3 squadre, 3 scuole superiori, un solo obiettivo: dire basta all’Anemia di Fanconi. L’Anemia di Fanconi è una malattia genetica, presente fin dalla nascita, ma che può manifestarsi anche in età scolare. Colpisce il midollo osseo, il quale non riesce più a produrre i globuli bianchi, i globuli rossi e le piastrine. Per molti scienziati, battere questa malattia può essere la chiave per sconfiggere il cancro. Il ricavato della giornata, perciò, è stato devoluto ai progetti di AIRFA, che, fin dal 1989, raccoglie fondi per reinvestirli nella buona ricerca genetica nazionale ed estera.

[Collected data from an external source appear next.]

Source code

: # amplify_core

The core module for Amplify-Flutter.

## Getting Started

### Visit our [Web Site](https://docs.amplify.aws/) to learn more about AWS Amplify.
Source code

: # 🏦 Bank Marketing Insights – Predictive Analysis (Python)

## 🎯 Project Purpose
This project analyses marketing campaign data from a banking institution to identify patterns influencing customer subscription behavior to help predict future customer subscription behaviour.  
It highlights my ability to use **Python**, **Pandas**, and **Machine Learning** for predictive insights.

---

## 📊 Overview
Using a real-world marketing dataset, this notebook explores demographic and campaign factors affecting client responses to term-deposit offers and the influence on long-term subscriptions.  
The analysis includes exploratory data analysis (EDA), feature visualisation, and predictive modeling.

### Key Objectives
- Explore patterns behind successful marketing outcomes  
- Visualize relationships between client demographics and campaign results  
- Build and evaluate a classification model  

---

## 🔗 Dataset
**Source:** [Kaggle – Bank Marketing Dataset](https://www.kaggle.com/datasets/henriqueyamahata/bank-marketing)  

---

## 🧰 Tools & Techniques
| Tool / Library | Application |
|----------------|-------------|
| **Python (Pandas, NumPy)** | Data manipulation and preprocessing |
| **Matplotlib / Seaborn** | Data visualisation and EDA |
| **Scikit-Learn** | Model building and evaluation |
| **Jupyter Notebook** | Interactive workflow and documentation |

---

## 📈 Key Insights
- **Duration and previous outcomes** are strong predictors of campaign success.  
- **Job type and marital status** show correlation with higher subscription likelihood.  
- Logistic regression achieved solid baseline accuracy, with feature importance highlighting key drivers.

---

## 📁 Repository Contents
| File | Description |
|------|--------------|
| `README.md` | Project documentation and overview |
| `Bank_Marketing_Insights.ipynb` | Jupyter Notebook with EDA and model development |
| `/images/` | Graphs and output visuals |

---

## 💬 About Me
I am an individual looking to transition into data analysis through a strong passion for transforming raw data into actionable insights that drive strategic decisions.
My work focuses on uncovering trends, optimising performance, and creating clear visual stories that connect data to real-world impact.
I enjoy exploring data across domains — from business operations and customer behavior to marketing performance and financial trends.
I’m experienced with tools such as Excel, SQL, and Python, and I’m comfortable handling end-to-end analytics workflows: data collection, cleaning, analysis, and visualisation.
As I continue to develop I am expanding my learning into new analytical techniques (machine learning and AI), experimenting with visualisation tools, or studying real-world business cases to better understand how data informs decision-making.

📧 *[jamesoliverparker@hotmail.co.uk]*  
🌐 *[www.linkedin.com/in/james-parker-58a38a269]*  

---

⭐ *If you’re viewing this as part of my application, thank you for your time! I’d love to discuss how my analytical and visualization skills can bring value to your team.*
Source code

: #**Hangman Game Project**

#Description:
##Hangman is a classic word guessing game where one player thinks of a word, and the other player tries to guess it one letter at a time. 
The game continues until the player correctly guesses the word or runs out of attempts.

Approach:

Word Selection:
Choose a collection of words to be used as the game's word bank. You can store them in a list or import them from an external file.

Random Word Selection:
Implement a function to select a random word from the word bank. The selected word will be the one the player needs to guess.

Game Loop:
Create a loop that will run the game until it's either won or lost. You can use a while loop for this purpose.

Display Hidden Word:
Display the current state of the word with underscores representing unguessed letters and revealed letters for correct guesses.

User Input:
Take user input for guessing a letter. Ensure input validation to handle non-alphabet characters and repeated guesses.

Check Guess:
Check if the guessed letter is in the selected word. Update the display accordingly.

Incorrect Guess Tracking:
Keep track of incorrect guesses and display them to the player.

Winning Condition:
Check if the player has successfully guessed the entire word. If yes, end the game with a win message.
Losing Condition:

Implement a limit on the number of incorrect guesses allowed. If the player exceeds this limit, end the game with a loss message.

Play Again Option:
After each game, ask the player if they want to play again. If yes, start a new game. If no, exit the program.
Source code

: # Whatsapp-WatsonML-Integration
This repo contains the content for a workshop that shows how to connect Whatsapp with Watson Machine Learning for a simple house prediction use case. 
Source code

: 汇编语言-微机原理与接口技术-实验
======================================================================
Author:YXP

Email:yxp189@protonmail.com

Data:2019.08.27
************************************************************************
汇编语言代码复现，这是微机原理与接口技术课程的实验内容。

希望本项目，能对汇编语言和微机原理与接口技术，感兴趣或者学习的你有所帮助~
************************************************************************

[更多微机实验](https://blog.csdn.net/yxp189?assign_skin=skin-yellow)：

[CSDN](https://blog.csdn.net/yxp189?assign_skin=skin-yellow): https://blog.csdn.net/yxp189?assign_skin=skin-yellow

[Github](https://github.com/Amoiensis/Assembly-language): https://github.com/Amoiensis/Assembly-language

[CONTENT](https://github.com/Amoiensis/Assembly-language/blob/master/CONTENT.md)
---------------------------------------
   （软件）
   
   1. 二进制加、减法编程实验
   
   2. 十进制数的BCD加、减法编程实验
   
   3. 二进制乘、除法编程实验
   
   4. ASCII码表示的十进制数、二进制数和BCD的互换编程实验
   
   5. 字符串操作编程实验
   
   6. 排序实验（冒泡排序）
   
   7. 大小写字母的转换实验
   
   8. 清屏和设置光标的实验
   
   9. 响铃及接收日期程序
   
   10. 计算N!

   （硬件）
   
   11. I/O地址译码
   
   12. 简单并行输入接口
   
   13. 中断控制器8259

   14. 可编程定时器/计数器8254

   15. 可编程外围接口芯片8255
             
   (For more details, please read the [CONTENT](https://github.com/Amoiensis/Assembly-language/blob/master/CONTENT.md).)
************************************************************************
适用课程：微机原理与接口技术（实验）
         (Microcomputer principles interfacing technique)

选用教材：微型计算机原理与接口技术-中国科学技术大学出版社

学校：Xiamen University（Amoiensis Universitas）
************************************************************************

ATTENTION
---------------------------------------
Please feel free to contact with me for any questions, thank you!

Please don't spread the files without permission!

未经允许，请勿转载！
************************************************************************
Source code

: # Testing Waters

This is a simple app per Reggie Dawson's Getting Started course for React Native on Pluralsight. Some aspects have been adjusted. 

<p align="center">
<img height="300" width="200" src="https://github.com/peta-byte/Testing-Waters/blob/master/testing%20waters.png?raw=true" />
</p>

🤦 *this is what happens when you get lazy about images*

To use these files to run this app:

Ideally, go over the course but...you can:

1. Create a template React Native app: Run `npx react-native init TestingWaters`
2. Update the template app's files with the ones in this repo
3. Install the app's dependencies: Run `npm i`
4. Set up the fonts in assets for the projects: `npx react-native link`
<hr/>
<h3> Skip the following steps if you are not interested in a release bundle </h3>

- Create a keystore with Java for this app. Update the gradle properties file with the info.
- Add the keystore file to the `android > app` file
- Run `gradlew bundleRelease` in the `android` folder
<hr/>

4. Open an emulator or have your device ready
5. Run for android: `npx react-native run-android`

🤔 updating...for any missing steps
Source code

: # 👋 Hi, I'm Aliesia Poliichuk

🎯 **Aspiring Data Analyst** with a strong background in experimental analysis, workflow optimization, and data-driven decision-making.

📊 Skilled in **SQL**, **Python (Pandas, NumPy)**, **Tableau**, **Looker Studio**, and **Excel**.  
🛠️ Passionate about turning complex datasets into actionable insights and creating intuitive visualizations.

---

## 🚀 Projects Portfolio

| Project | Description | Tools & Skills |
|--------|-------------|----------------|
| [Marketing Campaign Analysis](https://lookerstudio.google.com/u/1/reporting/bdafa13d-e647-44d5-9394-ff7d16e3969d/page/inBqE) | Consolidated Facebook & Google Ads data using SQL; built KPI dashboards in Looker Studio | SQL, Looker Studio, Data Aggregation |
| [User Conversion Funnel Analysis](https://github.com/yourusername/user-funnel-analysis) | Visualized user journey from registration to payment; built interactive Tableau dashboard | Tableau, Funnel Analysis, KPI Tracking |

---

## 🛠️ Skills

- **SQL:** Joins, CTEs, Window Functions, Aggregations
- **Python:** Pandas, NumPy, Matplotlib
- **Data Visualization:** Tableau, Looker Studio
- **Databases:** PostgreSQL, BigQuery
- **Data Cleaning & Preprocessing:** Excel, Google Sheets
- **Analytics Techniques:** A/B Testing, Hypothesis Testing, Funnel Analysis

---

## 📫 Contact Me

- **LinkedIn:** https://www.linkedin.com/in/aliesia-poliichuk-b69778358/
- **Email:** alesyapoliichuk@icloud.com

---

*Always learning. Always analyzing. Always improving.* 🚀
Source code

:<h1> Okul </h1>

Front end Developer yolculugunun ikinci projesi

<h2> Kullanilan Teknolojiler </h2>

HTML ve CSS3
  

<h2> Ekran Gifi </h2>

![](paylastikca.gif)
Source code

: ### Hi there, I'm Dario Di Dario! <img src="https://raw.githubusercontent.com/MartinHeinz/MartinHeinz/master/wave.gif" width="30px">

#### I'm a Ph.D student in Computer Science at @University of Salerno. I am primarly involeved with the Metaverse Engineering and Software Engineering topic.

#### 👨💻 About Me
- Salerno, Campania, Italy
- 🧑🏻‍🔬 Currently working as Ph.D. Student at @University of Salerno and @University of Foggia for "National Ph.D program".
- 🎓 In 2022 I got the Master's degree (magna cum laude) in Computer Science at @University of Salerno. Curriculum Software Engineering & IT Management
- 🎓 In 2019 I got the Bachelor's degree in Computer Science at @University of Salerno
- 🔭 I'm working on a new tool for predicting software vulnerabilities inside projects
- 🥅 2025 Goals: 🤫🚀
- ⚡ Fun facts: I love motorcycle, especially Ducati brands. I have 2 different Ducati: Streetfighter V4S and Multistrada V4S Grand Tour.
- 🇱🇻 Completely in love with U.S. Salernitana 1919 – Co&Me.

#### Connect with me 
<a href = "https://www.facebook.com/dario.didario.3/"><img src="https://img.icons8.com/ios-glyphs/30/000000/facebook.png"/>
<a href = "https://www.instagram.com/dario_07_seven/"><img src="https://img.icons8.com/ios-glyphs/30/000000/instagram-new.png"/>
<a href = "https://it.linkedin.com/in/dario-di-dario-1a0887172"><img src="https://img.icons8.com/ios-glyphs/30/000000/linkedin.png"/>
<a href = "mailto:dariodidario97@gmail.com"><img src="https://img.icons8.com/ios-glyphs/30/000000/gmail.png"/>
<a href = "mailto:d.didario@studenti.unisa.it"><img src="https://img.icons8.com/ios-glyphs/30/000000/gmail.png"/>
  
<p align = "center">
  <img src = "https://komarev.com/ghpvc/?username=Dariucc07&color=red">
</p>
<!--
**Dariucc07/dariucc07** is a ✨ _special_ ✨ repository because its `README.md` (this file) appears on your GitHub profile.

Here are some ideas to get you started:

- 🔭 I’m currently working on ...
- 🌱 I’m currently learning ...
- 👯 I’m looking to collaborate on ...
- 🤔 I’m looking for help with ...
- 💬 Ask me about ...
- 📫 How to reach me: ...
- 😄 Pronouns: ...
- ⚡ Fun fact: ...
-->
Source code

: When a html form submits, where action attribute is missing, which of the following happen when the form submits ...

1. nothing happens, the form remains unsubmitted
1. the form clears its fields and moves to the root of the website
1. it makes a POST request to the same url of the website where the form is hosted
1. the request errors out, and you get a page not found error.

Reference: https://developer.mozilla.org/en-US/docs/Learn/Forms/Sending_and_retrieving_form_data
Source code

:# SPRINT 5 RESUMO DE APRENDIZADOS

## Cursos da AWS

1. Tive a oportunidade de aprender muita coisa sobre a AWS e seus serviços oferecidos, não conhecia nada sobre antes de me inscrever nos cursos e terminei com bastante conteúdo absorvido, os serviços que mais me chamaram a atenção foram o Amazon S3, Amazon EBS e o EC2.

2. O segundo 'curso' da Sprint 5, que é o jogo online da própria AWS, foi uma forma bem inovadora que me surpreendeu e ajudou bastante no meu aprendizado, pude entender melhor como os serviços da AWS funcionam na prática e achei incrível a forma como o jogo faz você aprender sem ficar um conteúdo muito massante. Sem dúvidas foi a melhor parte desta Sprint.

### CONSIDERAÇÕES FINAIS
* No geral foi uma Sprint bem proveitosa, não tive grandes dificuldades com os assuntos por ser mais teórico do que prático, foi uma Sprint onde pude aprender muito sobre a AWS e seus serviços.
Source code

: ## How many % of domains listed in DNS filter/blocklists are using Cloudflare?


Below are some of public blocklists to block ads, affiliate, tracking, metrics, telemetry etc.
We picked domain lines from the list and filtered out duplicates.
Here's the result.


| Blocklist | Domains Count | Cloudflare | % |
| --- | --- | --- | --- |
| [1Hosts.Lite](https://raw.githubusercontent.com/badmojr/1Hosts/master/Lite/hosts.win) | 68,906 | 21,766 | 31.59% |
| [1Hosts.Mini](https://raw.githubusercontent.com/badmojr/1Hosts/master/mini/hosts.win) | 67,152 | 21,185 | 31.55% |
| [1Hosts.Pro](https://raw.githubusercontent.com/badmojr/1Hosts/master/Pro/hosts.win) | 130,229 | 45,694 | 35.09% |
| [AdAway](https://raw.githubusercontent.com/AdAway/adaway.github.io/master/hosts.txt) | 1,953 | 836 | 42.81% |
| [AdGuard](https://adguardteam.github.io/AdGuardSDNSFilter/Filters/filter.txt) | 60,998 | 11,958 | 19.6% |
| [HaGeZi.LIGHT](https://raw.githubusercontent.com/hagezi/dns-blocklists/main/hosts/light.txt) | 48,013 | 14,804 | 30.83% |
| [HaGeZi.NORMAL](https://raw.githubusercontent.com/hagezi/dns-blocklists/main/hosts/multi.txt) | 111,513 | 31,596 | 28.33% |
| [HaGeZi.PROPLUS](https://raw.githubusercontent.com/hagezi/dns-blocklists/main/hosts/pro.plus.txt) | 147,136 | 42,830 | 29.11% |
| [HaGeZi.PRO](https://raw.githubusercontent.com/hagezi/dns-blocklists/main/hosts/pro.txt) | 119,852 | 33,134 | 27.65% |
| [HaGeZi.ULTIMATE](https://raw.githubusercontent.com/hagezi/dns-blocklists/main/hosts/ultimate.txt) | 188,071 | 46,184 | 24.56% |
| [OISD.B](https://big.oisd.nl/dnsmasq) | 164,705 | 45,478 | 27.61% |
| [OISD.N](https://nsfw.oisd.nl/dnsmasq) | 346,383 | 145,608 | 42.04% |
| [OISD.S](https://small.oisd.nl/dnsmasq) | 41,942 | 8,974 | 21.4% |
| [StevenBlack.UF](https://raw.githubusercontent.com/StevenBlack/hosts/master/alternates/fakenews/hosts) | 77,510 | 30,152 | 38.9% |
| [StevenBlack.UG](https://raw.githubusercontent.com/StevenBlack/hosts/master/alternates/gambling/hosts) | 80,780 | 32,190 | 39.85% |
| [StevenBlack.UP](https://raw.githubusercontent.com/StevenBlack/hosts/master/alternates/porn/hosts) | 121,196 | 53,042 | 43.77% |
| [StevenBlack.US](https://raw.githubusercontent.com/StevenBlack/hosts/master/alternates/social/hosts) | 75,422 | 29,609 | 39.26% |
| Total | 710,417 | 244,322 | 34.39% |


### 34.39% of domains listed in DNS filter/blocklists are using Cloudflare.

«Per comprendere meglio l’Anemia di Fanconi e trovare cure sempre più efficaci, la Ricerca è fondamentale. Soltanto negli ultimi 5 anni, abbiamo finanziato, con 156mila euro, 9 studi medico-scientifici e, alcuni giorni fa, abbiamo pure ultimato gli screening per la prevenzione del tumore del cavo orale in 4 ospedali italiani» dice Albina Parente, Presidente di AIRFA. «Con questa iniziativa, contiamo di raggiungere il cuore dei giovani e delle loro famiglie, affinché i valori dello sport e della solidarietà, diventando patrimonio collettivo, ci consentano di proseguire nelle nostre indispensabili attività e rendano meno brutale questa società» conclude Parente.